Out of memory with TextFragmentAbsorber (.net)

schesneau · September 20, 2017, 10:37am

Hi,

I have a PDF with 4500 pages and a collection of arround 100 words. I need to seek each word (without regex) on each pdf page, and if found, I create a link on the word (with LinkAnnotation and TextFragment rectangle).

I try to different ways and the last one :

A) Open PDF
B) Loop on 4500 pages
C) Foreach page, loop on 100 words
D) Foreach word, Accept TextFragmentAbsorber for currentPage
E) If result in TextFragments, create linkAnnotation.
F) Close PDF after loop on page

The only way to do this is to close my PDF every 1000 pages. Memory is released but this way is very slow.

It seem there is no way to free memory after assign TextFragmentAbsorber to current page or whole file and after few loop, my application crash with an out of memory.

Is there a way to released memory while processing ?

schesneau · September 20, 2017, 1:19pm

I try other way with same issue “System.OutOfMemoryException” :

A) Open PDF
B) Loop on 100 words
C) Foreach word, Accept TextFragmentAbsorber for all pdf page -> run out of memory for the first word.

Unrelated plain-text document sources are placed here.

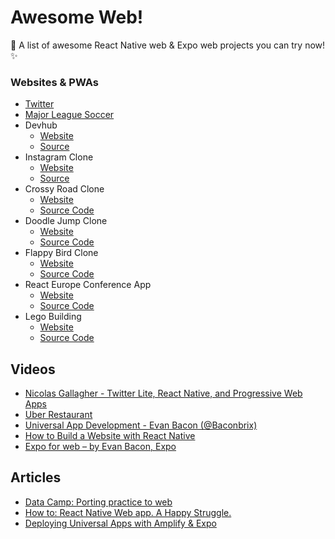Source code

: # Awesome Web!

💙 A list of awesome React Native web & Expo web projects you can try now! ✨

### Websites & PWAs

* [Twitter](https://twitter.com)
* [Major League Soccer](https://matchcenter.mlssoccer.com/)
* Devhub
  * [Website](https://devhubapp.com)
  * [Source](https://github.com/devhubapp/devhub/)
* Instagram Clone
  * [Website](https://Expogram.netlify.com)
  * [Source](https://github.com/evanbacon/instagram)
* Crossy Road Clone
  * [Website](https://crossyroad.netlify.com)
  * [Source Code](https://github.com/EvanBacon/Expo-Crossy-Road)
* Doodle Jump Clone
  * [Website](https://doodlejump.netlify.com)
  * [Source Code](https://github.com/EvanBacon/expo-doodle-jump)
* Flappy Bird Clone
  * [Website](https://flappybacon.netlify.com)
  * [Source Code](https://github.com/EvanBacon/react-flappy-bird)
* React Europe Conference App
  * [Website](http://europe.netlify.com)
  * [Source Code](https://github.com/EvanBacon/react-europe-2018-mobile)
* Lego Building
  * [Website](https://ldr.netlify.com)
  * [Source Code](https://github.com/EvanBacon/Lego-Expo)

## Videos

* [Nicolas Gallagher - Twitter Lite, React Native, and Progressive Web Apps ](https://www.youtube.com/watch?v=tFFn39lLO-U)
* [Uber Restaurant](https://www.youtube.com/watch?v=RV9rxrNIxnY)
* [Universal App Development - Evan Bacon \(@Baconbrix\)](https://www.youtube.com/watch?v=UcjCuWy81YM)
* [How to Build a Website with React Native](https://www.youtube.com/watch?v=Czih6w57P9A)
* [Expo for web – by Evan Bacon, Expo](https://www.youtube.com/watch?reload=9&v=jt7NCutWcUU)

## Articles

* [Data Camp: Porting practice to web](https://www.datacamp.com/community/tech/porting-practice-to-web-part1)
* [How to: React Native Web app. A Happy Struggle.](https://blog.bitsrc.io/how-to-react-native-web-app-a-happy-struggle-aea7906f4903)
* [Deploying Universal Apps with Amplify & Expo](https://blog.expo.io/deploying-universal-apps-with-amplify-expo-510c53021d42)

asad.ali · September 20, 2017, 5:53pm

@schesneau

Thanks for contacting support.

Would you please share your sample PDF document, along with the code snippet, which you are executing at your end? We will test the scenario in our environment and address it accordingly. However, please note that our forum support upload size up-to 3.0MB and in case your document is of larger size, you may upload it to some public file sharer (i.e Dropbox, Google Drive, etc.) and share the link here.